"Segunda-feira, 25 de Julho
Ela pinta com talento. Os seus quadros são
povoados de figuras trágicas que se retorcem nas angústias do viver, figuras
deformadas pelo terror de pressentir o sem-destino dos caminhos por onde todos
vamos.
As cores que usa possuem fulgores que misteriosamente
revelam o íntimo das nossas inquietações; e há qualquer coisa no modo como
trata as formas que é ao mesmo tempo harmonioso e ameaçador, uma espécie de
memento dos ritmos a que obedece a turbulência da vida.

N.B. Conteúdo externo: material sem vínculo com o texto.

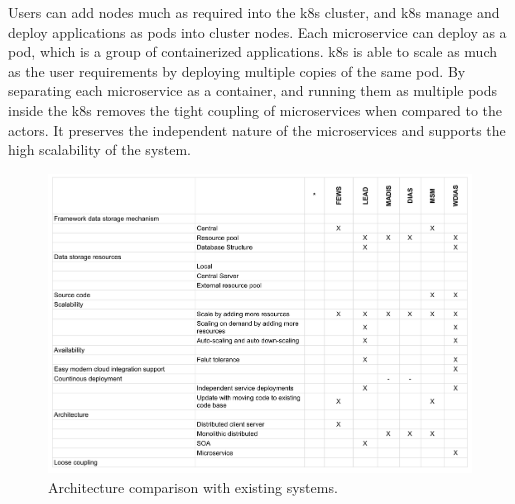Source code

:Users can add nodes much as required into the \acrshort{k8s} cluster, and \acrshort{k8s} manage and deploy applications as pods into cluster nodes. Each microservice can deploy as a pod, which is a group of containerized applications. \acrshort{k8s} is able to scale as much as the user requirements by deploying multiple copies of the same pod. By separating each microservice as a container, and running them as multiple pods inside the \acrshort{k8s} removes the tight coupling of microservices when compared to the actors. It preserves the independent nature of the microservices and supports the high scalability of the system.


\begin{figure}[htp]
    \centering
    \includegraphics[width=1\textwidth]{method/misc/architecture_comparison_pros_cons.pdf}
    \caption{Architecture comparison with existing systems.}
    \label{fi:architecture_comparison}
\end{figure}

Pinta com talento, com alma e a paixão que marca
o verdadeiro artista, aquele para quem só a sua arte conta e todo o resto é
secundário. Também, como verdadeiro artista, ela pinta em solidão, quase em
clausura.
Mas como tantas vezes acontece, o mesmo destino
que assim a beneficiou, encheu-a de um orgulho desmedido, maléfico como o
veneno. Os quadros vão-se amontoando no seu atelier e de vez em quando expõe-os
numa galeria, numa escola, numa dessas fábricas ou igrejas vazias que o
utilitarismo transforma em centros culturais. Mas expõe-os a contragosto e
infeliz, porque a fábrica abandonada, a escola, a galeria, não lhe satisfazem
o sonho. Sonho louco que exige que o mundo não reconheça outro talento além do
seu e, incondicionalmente, só a ela admire."